## [TASK BRIEF]
Below are some entries; write out each one of them exactly.

## [MATERIAL FOR THIS EXERCISE]
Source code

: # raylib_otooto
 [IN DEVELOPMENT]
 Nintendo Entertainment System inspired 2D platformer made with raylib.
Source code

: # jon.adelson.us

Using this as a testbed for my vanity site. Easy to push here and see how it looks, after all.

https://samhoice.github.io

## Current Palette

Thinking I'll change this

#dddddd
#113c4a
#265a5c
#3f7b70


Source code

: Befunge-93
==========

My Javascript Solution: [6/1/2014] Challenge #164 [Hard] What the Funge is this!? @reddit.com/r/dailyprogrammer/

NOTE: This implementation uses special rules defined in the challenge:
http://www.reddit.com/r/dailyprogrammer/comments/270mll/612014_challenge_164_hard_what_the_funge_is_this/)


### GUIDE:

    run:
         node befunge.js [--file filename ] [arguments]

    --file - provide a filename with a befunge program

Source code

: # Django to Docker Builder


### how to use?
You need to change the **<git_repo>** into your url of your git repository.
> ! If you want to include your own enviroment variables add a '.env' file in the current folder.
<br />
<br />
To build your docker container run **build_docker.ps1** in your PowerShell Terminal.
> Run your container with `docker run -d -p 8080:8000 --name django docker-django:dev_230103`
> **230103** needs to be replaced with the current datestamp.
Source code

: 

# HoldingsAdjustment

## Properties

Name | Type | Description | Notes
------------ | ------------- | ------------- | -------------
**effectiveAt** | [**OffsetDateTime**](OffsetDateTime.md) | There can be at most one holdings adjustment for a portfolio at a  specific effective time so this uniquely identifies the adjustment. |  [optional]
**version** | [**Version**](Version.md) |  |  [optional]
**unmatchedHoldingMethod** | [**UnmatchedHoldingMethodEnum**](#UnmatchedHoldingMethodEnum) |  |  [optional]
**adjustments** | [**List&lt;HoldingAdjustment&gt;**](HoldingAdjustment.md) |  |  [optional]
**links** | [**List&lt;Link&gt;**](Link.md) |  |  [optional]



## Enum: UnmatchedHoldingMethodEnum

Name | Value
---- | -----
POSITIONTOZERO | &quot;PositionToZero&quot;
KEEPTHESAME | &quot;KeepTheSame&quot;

## [SOLUTION TO THIS EXERCISE]
Source code

: # raylib_otooto
 [IN DEVELOPMENT]
 Nintendo Entertainment System inspired 2D platformer made with raylib.
Source code

: # jon.adelson.us

Using this as a testbed for my vanity site. Easy to push here and see how it looks, after all.

https://samhoice.github.io

## Current Palette

Thinking I'll change this

#dddddd
#113c4a
#265a5c
#3f7b70


Source code

: Befunge-93
==========

My Javascript Solution: [6/1/2014] Challenge #164 [Hard] What the Funge is this!? @reddit.com/r/dailyprogrammer/

NOTE: This implementation uses special rules defined in the challenge:
http://www.reddit.com/r/dailyprogrammer/comments/270mll/612014_challenge_164_hard_what_the_funge_is_this/)


### GUIDE:

    run:
         node befunge.js [--file filename ] [arguments]

    --file - provide a filename with a befunge program

Source code

: # Django to Docker Builder


### how to use?
You need to change the **<git_repo>** into your url of your git repository.
> ! If you want to include your own enviroment variables add a '.env' file in the current folder.
<br />
<br />
To build your docker container run **build_docker.ps1** in your PowerShell Terminal.
> Run your container with `docker run -d -p 8080:8000 --name django docker-django:dev_230103`
> **230103** needs to be replaced with the current datestamp.
Source code

: 

# HoldingsAdjustment

## Properties

Name | Type | Description | Notes
------------ | ------------- | ------------- | -------------
**effectiveAt** | [**OffsetDateTime**](OffsetDateTime.md) | There can be at most one holdings adjustment for a portfolio at a  specific effective time so this uniquely identifies the adjustment. |  [optional]
**version** | [**Version**](Version.md) |  |  [optional]
**unmatchedHoldingMethod** | [**UnmatchedHoldingMethodEnum**](#UnmatchedHoldingMethodEnum) |  |  [optional]
**adjustments** | [**List&lt;HoldingAdjustment&gt;**](HoldingAdjustment.md) |  |  [optional]
**links** | [**List&lt;Link&gt;**](Link.md) |  |  [optional]



## Enum: UnmatchedHoldingMethodEnum

Name | Value
---- | -----
POSITIONTOZERO | &quot;PositionToZero&quot;
KEEPTHESAME | &quot;KeepTheSame&quot;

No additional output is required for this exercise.